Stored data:
§

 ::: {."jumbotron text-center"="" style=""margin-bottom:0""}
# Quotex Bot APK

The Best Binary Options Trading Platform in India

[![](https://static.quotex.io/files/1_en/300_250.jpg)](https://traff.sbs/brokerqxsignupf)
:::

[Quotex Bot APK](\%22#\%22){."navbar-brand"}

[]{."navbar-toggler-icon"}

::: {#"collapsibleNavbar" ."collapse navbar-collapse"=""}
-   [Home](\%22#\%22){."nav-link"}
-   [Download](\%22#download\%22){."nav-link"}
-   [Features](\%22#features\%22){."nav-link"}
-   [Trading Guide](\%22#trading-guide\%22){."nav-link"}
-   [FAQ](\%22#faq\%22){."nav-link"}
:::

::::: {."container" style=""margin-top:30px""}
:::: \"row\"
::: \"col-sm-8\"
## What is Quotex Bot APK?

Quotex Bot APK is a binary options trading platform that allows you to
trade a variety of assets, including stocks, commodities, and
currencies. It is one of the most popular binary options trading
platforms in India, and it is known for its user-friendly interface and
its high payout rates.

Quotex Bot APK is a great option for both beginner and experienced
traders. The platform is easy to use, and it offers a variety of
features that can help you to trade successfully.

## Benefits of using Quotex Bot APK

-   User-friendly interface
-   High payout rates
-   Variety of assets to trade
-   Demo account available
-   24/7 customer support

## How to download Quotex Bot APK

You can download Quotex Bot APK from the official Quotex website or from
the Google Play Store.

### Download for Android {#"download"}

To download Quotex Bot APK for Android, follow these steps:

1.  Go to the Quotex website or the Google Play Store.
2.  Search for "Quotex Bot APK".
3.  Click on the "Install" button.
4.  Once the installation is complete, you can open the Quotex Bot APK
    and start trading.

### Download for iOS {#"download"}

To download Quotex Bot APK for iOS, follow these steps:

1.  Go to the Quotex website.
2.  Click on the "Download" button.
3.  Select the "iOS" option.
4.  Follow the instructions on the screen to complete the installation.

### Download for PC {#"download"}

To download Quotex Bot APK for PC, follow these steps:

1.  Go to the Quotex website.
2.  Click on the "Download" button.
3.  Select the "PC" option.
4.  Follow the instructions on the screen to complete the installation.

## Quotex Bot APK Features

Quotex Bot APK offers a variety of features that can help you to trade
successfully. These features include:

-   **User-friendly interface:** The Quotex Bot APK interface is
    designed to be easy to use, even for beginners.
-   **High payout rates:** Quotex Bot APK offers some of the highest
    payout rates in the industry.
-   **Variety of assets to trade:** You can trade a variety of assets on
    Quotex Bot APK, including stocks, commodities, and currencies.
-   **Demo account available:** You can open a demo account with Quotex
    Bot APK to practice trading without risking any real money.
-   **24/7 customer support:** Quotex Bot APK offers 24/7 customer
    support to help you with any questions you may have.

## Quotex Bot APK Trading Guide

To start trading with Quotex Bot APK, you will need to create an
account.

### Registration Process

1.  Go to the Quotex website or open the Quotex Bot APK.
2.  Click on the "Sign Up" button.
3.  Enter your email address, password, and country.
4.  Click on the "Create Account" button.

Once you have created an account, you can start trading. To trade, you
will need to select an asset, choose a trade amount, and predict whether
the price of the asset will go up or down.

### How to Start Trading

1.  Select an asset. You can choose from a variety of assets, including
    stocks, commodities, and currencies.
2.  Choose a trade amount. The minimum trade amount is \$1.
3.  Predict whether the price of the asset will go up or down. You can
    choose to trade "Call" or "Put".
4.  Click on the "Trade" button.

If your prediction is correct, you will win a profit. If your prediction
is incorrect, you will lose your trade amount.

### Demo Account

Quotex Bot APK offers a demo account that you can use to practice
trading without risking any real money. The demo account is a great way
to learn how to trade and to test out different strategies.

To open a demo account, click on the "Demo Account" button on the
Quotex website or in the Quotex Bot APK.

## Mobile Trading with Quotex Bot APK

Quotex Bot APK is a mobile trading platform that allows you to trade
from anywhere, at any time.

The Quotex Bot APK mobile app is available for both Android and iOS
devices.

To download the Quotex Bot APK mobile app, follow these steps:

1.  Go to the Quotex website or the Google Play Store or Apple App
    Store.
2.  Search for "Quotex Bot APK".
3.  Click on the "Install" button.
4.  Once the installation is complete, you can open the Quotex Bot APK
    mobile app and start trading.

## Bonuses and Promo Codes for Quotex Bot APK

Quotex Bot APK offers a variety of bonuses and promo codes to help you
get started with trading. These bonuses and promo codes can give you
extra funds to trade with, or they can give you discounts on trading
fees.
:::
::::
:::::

§

A single number is expected: how many lines in the entries contain "that".

_Answer box_
5